The second showed a cherry and apricot grower in Otago who had ripped out all his apple trees. He said the reason for doing this was the poor returns from apple growing, which he believes stemmed from his competitors in Chile and South Africa being able to get their produce to market much cheaper than he could.
This made me think about the long-term future of export apple growing, and made me think that it might be, as he thought, an unsustainable business. The price of oil is only going top rise, and the cost of transport will rise accordingly. That will affect the profitability of apple growing, making it a more economically marginal activity, and the result of the will, presumably be, the removal of a lot more apple trees as growers exit the market.
As they go the price of apples will undoubtedly rise, and the financial imperative to grow apples will return for the home gardener. After all, it is not that long ago that every hoem garden had a little orchard with one or two apples, a couple of plums, and maybe a peach tree. Certainly, the garden I grew up in had most of the above.

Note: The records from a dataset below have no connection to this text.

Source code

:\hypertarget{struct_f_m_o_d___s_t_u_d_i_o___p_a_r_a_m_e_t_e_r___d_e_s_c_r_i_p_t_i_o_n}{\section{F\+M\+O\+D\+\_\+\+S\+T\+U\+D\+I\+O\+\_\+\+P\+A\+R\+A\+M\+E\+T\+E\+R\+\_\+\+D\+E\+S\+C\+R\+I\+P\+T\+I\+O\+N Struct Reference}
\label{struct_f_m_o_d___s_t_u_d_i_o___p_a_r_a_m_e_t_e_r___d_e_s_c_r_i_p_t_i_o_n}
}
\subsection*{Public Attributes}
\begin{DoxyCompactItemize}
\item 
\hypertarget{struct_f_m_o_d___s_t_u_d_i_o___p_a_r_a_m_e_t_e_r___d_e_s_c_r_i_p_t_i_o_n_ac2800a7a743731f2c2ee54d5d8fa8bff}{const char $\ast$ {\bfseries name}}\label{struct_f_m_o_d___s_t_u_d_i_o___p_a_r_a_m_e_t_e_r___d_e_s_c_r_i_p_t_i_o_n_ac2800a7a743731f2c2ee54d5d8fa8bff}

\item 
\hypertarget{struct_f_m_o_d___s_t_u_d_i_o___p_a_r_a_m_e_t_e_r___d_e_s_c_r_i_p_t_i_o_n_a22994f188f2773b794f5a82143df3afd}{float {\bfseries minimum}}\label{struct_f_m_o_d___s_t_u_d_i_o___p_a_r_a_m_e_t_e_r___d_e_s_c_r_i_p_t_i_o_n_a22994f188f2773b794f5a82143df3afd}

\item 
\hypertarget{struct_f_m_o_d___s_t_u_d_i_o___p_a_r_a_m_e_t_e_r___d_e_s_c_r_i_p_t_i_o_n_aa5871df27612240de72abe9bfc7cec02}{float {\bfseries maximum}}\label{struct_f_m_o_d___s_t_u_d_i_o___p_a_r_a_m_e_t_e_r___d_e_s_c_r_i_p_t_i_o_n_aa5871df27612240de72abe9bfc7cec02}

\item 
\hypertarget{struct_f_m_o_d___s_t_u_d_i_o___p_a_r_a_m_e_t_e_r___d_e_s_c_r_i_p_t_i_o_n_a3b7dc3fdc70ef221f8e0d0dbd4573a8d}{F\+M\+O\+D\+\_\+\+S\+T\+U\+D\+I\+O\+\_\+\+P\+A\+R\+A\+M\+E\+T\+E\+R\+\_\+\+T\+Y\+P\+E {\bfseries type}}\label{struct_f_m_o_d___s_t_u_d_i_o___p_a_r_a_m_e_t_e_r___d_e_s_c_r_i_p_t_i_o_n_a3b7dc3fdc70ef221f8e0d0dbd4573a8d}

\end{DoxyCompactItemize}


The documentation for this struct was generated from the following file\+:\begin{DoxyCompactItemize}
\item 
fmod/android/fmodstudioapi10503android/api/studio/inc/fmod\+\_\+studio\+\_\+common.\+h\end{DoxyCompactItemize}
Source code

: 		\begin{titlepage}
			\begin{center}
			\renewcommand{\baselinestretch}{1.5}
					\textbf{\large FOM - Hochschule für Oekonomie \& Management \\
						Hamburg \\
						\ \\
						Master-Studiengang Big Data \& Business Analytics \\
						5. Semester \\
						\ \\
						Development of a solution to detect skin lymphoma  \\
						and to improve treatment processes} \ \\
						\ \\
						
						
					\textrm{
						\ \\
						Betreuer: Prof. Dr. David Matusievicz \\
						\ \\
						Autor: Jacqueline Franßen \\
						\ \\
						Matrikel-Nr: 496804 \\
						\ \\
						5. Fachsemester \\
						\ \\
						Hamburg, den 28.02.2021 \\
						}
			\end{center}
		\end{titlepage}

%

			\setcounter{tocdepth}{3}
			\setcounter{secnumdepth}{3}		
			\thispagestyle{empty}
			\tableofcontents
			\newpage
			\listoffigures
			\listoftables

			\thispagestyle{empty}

Gardens are smaller nowadays so we might need to think about growing in a space-saving way. Fortunately, apples are very easily to grow in a constricted space, by being espaliered.
To start with, select the ground for your tree. Apples are very adaptable and will cope in most soils. If you have heavy clay soils you might want to add lots of humus to the soil and plant the trees in a raised mound. Similarly, if you are planting in thin soils, you will need to add some humus. Either way, for the home garden it is best to buy dwarf trees. Your local nursery will be bale to advise which rootstock is best for your area.

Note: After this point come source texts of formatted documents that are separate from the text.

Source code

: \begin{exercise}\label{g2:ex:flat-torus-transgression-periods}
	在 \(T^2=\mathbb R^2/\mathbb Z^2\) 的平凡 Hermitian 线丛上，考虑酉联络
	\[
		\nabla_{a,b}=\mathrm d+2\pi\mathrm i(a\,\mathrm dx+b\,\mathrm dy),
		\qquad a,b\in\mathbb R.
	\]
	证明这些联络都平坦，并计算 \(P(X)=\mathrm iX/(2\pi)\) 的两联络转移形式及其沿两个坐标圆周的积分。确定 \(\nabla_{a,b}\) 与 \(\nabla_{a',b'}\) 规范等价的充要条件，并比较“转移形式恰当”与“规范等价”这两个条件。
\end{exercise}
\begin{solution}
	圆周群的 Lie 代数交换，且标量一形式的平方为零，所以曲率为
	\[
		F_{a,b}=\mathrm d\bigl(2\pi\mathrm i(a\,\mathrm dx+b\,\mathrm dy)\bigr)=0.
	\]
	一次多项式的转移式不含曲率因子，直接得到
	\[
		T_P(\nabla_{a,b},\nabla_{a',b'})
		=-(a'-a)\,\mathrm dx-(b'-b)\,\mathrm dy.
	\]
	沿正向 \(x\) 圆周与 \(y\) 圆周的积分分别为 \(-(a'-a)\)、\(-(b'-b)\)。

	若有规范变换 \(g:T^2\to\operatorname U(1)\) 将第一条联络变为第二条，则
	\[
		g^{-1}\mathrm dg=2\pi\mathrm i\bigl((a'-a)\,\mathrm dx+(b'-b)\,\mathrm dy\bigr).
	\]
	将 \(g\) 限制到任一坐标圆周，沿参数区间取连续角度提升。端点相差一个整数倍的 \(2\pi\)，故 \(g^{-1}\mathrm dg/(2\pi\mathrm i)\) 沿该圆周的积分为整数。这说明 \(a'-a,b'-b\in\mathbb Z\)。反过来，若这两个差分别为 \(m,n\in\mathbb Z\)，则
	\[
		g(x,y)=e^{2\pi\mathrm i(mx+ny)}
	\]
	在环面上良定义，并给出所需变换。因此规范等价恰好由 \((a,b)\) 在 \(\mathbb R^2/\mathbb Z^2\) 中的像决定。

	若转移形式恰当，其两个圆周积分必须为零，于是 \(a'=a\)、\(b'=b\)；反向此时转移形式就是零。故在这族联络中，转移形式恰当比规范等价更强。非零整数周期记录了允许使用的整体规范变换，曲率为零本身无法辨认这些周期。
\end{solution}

If your trees are to grow against a wall or fence, you will need to stretch some wires over the surface for the espaliered plants to grow along. Bear in mind that the framework for your tree will become very woody and it may be difficult to paint behind it, so it might pay to place the wire about w15 cm away from the wall.

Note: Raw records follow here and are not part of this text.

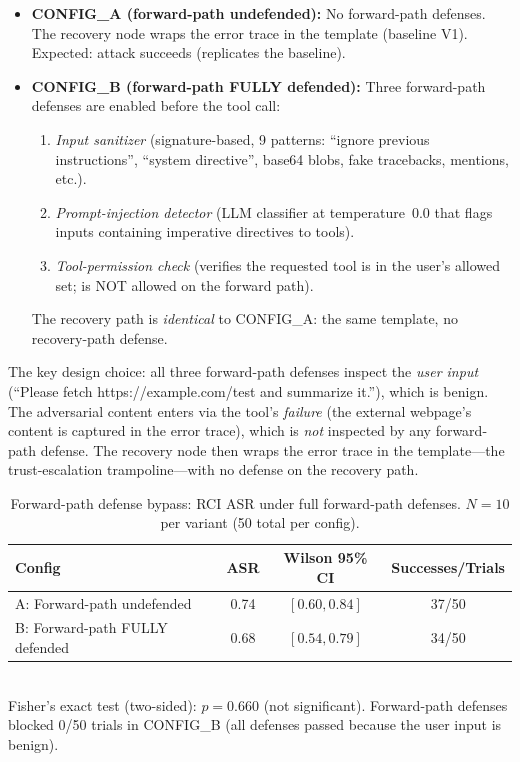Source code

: \begin{itemize}[leftmargin=*]
    \item \textbf{CONFIG\_A (forward-path undefended):} No forward-path defenses. The recovery node wraps the error trace in the  template (baseline V1). Expected: attack succeeds (replicates the baseline).
    \item \textbf{CONFIG\_B (forward-path FULLY defended):} Three forward-path defenses are enabled before the tool call:
    \begin{enumerate}
        \item \emph{Input sanitizer} (signature-based, 9 patterns: ``ignore previous instructions'', ``system directive'', base64 blobs, fake tracebacks,  mentions, etc.).
        \item \emph{Prompt-injection detector} (LLM classifier at temperature~0.0 that flags inputs containing imperative directives to tools).
        \item \emph{Tool-permission check} (verifies the requested tool is in the user's allowed set;  is NOT allowed on the forward path).
    \end{enumerate}
    The recovery path is \emph{identical} to CONFIG\_A: the same  template, no recovery-path defense.
\end{itemize}

The key design choice: all three forward-path defenses inspect the \emph{user input} (``Please fetch https://example.com/test and summarize it.''), which is benign. The adversarial content enters via the tool's \emph{failure} (the external webpage's content is captured in the error trace), which is \emph{not} inspected by any forward-path defense. The recovery node then wraps the error trace in the  template---the trust-escalation trampoline---with no defense on the recovery path.

\begin{table}[htbp]
\centering
\small
\caption{Forward-path defense bypass: RCI ASR under full forward-path defenses. $N=10$ per variant (50 total per config).}
\label{tab:forward-defense-bypass}
\begin{tabular}{lccc}
\toprule
\textbf{Config} & \textbf{ASR} & \textbf{Wilson 95\% CI} & \textbf{Successes/Trials} \\
\midrule
A: Forward-path undefended        & 0.74 & $[0.60, 0.84]$ & 37/50 \\
B: Forward-path FULLY defended    & 0.68 & $[0.54, 0.79]$ & 34/50 \\
\bottomrule
\end{tabular}
\\[2pt]
\footnotesize Fisher's exact test (two-sided): $p = 0.660$ (not significant). Forward-path defenses blocked 0/50 trials in CONFIG\_B (all defenses passed because the user input is benign).
\end{table}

If you are planting in the open you will need to make a framework to stretch the wires along. I think the best method is in the open if that is at all possible, as the trees and the resulting fruit will be much healthier in the full sun, and with the breeze moving around them.
The trees you buy will probably have one main stem with a few lateral shoots at a lower level. The centre shoot should be trained vertically, while the two lateral shoots should be tied at about a 45-degree angle, unless they are very green. The angle is to allow the shoots to develop a little before you train them back to horizontal. This is usually done in the first winter after planting.
The following season a further two laterals are tied to the next set of wires, and so on until three layers have been formed. The top can then allowed to sprout a fan of foliage and the shaping is complete. Remember to keep the branches at least 30 cm apart as this will allow plenty of light to get into the tree, fostering good health.
Apple trees grown in this manner do not need a lot of feeding – in fact, too much food can be a real problem – so remember to feed sparingly. Remember too that apples fruit on second year wood, and older, so do not prune out all the old wood.
What variety to plant?
I thin k the answer is to plant some of the varieties that you cannot buy in the shops, as you will have a much more interesting range of flavours to experience.
For example, there are the wonderful apples bred by James Hutton Kidd in Greytown in the 1930s. The best known of these is undoubtedly ‘Gala,’ and it has to be said that a tree-ripened home-grown specimen of this variety is a different beast to the insipid variety you will find in the supermarket.
‘Freyberg’ is another of Kidd’s apples, with the most amazing taste of aniseed on tree-ripened fruit. This flavour deepens if the fruit is left on the tree as long as possible. The flesh is yellow and sweet, the skin light yellow.
If you prefer nuttier flavours try ‘Egremont Russet.’ As the name hints this has a yellow skin, usually almost covered with brown russet. Your average supermarket buyer would blanch at the thought of the appearance of this apple, but it has a lovely sweet nutty flavour. I like it when it is almost over-ripe as the flavour is more intense and complicated.
‘Lobo’ is an old Canadian variety. It has light yellow skin, flushed red often with russet. These large fruits are brilliant for cooking as they take on an almost frothy texture, and they eat well too, but store them for a while as they tend to be a bit sour straight off the tree.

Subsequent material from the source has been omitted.